値上げ時代、スーパーマーケットが取るべき価格戦略とそのための仕組みづくりとは何か?
ローコスト運営の仕組み化が急務
値上げが避けられないなかで顧客の価格に対する見方がシビアになっていくという困難な状況下で、食品小売各社はどのように低価格を実現していけばよいのか。小手先の値下げでは継続が難しく、いたずらに利益を圧迫してしまうだけである。重要なのは、低価格を持続可能にするローコスト運営の仕組みをつくったうえで、浮いた原資を価格に還元する「ディスウンティング」の技術を確立することだ。
具体的には、価格政策をEDLP(エブリデー・ロープライス)に切り替え、売上と作業量を平準化し、オペレーションコストの低減分をさらに売価に反映させる考え方が基本となる。それ以外にも、やるべきことは多岐にわたる。
たとえば、店舗運営面では、すでに多くの企業がセルフレジやセミセルフレジを導入している。また、従業員が複数の部門を兼ねる人材の多能工化に取り組む企業も増えてきたほか、生鮮や総菜の店内作業をプロセスセンターに移行する動きも活発化している。そのほか、以前からローコスト運営に強みを持つディスカウントストア(DS)がよく活用しているジャンブル什器をはじめとする各種省力什器の導入も参考になるだろう。こうした取り組みは、人件費の抑制や作業効率化のうえで有効な施策の一部だ。
中長期的な経費削減の観点では、店内照明を節電効果のあるLEDに変更することも効果を発揮するだろう。また、平和堂(滋賀県/平松正嗣社長)は総菜部門で値上げの影響が大きい油を再利用するフィルターを導入し、コスト低減に努めている。

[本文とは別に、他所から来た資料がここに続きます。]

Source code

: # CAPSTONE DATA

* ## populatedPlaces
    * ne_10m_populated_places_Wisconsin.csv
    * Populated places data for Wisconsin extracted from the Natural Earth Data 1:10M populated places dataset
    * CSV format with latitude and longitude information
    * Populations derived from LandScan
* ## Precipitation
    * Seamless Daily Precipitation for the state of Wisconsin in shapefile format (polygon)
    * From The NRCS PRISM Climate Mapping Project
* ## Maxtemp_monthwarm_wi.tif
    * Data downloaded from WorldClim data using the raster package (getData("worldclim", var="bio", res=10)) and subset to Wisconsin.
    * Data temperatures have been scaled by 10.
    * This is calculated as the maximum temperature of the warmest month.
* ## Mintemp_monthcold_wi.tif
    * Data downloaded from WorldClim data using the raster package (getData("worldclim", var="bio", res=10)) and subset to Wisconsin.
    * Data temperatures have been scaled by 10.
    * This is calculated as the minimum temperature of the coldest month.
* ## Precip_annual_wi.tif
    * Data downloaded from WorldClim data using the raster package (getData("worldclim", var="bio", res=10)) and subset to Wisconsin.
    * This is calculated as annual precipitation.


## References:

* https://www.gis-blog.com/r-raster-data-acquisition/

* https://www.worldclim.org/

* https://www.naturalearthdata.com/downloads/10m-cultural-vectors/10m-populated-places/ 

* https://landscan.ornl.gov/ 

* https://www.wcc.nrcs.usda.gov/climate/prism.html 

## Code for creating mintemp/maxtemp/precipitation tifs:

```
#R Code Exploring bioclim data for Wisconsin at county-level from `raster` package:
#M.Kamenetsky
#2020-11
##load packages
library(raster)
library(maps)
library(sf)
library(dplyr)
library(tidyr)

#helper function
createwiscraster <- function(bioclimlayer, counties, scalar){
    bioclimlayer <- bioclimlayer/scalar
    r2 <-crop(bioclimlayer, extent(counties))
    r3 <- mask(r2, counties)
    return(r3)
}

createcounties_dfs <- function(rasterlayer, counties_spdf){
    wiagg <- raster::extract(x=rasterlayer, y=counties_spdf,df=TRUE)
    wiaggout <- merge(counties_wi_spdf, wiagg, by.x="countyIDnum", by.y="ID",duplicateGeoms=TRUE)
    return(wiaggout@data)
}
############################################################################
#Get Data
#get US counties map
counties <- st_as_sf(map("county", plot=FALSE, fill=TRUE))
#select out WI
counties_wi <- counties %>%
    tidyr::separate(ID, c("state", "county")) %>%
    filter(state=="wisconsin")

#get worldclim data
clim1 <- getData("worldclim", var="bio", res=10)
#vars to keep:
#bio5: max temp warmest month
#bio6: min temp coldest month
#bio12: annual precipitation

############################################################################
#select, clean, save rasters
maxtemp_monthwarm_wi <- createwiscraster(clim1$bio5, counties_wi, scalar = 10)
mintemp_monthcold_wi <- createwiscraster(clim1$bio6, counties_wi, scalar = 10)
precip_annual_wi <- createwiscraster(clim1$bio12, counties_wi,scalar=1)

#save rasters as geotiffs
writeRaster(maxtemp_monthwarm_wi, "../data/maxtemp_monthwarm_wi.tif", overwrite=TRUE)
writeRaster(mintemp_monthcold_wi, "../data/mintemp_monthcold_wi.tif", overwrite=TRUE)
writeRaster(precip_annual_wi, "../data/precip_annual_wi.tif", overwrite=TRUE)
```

商品政策面では、自社開発により価格をコントロールしやすく、粗利益を確保しやすいプライベートブランド(PB)を強化するのも一手だ。大黒天物産(岡山県/大賀昭司社長)は、自社PB「D-PRICE」を価格訴求の軸に据え、売場で大きな存在感を与えている。メーカーに製造を委託するだけでなく、自社でも製造・輸入機能を持つことによって、利益面で大きな優位性を確保しているのが同社のPBの特徴だ。